Since the 2015 RCT was published many EDs have developed their own protocol for the initiation of buprenorphine.17 A 2021 survey of 31 protocols among different EDs participating in a National Institute on Drug abuse (NIDA) research network was conducted to describe the range of practices in ED buprenorphine initiation as of October 2020 when the study was conducted.17 Thirty of 31 sites required a COWS score documented prior to administration, 27 sites recommended a minimum COWS score of 8, with 3 sites recommending a minimum COWS score of 5,11, or 12.17Nineteen sites had protocols with recommendations for how long to wait since last illicit opioid use prior to the first buprenorphine dose, with most recommending 12 hours for short-acting opioids, and 24 for long-acting opioids, and 48-72 hours for methadone.17 Initial buprenorphine dose varied in the protocols from 2-16mg (most common 4mg), additionally 45% of protocols varied their buprenorphine dose by COWS score, with most recommending 4mg for COWS 8-12 and 8mg for COWS > 12.17 Of note, some of these protocols were developed before fentanyl became more prevalent in the drug supply.


One alternative strategy of preventing buprenorphine POW is to start at small “microdoses” of buprenorphine prior to the development of withdrawal from full opioid agonist use.18 Microdosing was first described by Hammig et al as the “Bernese method”, initially as a strategy to avoid having to wait for withdrawal to develop rather than avoid the risk of POW.18 A case series by Antoine et al describes 4 patients who used primarily fentanyl who were induced on buprenorphine, 2 patients experienced POW when started on 4mg of buprenorphine and 2 patients who started on a lower dose regimen of 2mg and did not experience POW.13 A study by Moe et al performed a feasibility study of microdosing vs standard dosing buprenorphine, in phase 1 of the study patients were non-consecutively enrolled until a prespecified number of patients were enrolled and then in phase 2 patients were randomly assigned to either a microdosing regimen of 0.5mg buprenorphine twice daily and slowly increasing to 12mg twice daily by day 6 or a standard dose which they defined as initially taking 2mg and going up to 12mg on the first day and staying at that dose thereafter.12 Although the aim of the study was to prove feasibility and interpretation limited by small numbers, more patients in the microdosing group 8/25 (32%) remained in therapy at 30 days compared to 5/21 (23.8%) in the standard dose group.12 Of note in this study, if patients were in more severe withdrawal, defined as COWS> 12 they were not eligible for the microdosing pathway.12 Patients in the microdosing pathway were given 0.5mg tablets and instructed to take the first dose at their convenience and increase at home.12  Of note the tablet formulation used in the study is available in Canada but not the US.


A high-dose, or “macrodosing” strategy, was described by Herring et al in 2021 in order to more rapidly stabilize patients on a dose of buprenorphine, rather than up titrate over 2-3 days.19 This was a retrospective chart review of patients in mild to severe opioid withdrawal at a center that had both a standard induction and high dose buprenorphine pathway.19 It was up to the treating clinician to determine clinical appropriateness of buprenorphine induction with initial doses recommended of 4-8mg and were instructed to be reassessed in 30-45 minutes.19 Additional doses up to 24mg of buprenorphine were given.19 Of 579 patients there were 5 (0.8%) cases of PW, 4 of these cases occurred in patients who were treated on a standard induction pathway and received 8mg total and the fifth case occurred after a patient had received 32mg of buprenorphine.19 This study found a shorter length of stay in patients who were on the high-dose pathway, presumably due to faster control of their withdrawal symptoms.19 The results could be confounded by the non-random nature of clinicians choosing the dosing regimen for their patients, however this could be a promising pathway for treatment of OUD.

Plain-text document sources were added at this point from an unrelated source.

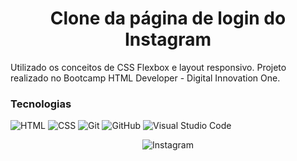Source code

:# <div align="center"> Clone da página de login do Instagram </div>

Utilizado os conceitos de CSS Flexbox e layout responsivo.
Projeto realizado no Bootcamp HTML Developer - Digital Innovation One.


### Tecnologias

  ![HTML](https://img.shields.io/badge/-HTML-333333?style=flat&logo=HTML5)
  ![CSS](https://img.shields.io/badge/-CSS-333333?style=flat&logo=CSS3&logoColor=1572B6)
  ![Git](https://img.shields.io/badge/-Git-333333?style=flat&logo=git)
  ![GitHub](https://img.shields.io/badge/-GitHub-333333?style=flat&logo=github)
  ![Visual Studio Code](https://img.shields.io/badge/-Visual%20Studio%20Code-333333?style=flat&logo=visual-studio-code&logoColor=007ACC)
  
 <div align="center">
 
 ![Instagram](https://i.imgur.com/gjhc2he.png)
 
 </div>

Managing Precipitated Opioid Withdrawal

While there is no randomized data to guide the management of buprenorphine POW, experience from the management of non-precipitated withdrawal as well as POW from naltrexone and naloxone can inform practice. Patient reassurance and a therapeutic alliance are an important foundation given that the first dose of buprenorphine caused these symptoms.

Evidence for Additional Buprenorphine Doses

Buprenorphine has been well established as an effective treatment for opioid withdrawal and thus it is an attractive option to Macrodosing give additional doses of buprenorphine to treat precipitated withdrawal if the first dose of buprenorphine made symptoms worse.1 Extrapolating from the management of naltrexone induced POW, 3 case reports and one case series described the use of buprenorphine to treat precipitated withdrawal, with resolution of precipitated withdrawal within hours using doses of 4mg to 22mg.20-23 Buprenorphine has also been described as a treatment for naloxone precipitated opioid withdrawal in a case report.24 In case reports of buprenorphine to manage buprenorphine POW, doses of 8-16mg were given with improvement of symptoms within 1-2 hours of receiving the additional doses.11,25

Adjunctive Medications

Non-opioid adjunctive medications to manage POW can be chosen based on the symptoms that occur during POW.1Expert reviews of the management of OUD and society guidelines make recommendations for different medications, although little high-quality evidence exists.1,3,5 See table 4 for adjunctive medications for POW.1,3,5 Care should be taken when combining high doses of benzodiazepines with higher doses of buprenorphine as respiratory depression can occur. Case reports exist of using ketamine and propofol for severe POW, although close monitoring would be needed after use.5,26

Table 4: Adjunctive Medications for POW.

Case Conclusion

The patient is given an additional 16mg-4mg of buprenorphine-naloxone, 8mg of ondansetron, 4mg of loperamide, clonidine 0.1mg, and 975mg of acetaminophen with improvement of their symptoms over the next 2 hours. A repeat COWS score is now 3. The patient is enrolled in a bridge clinic for further management of the OUD and discharged on 16mg-4mg of buprenorphine-naloxone until their appointment in 3 days.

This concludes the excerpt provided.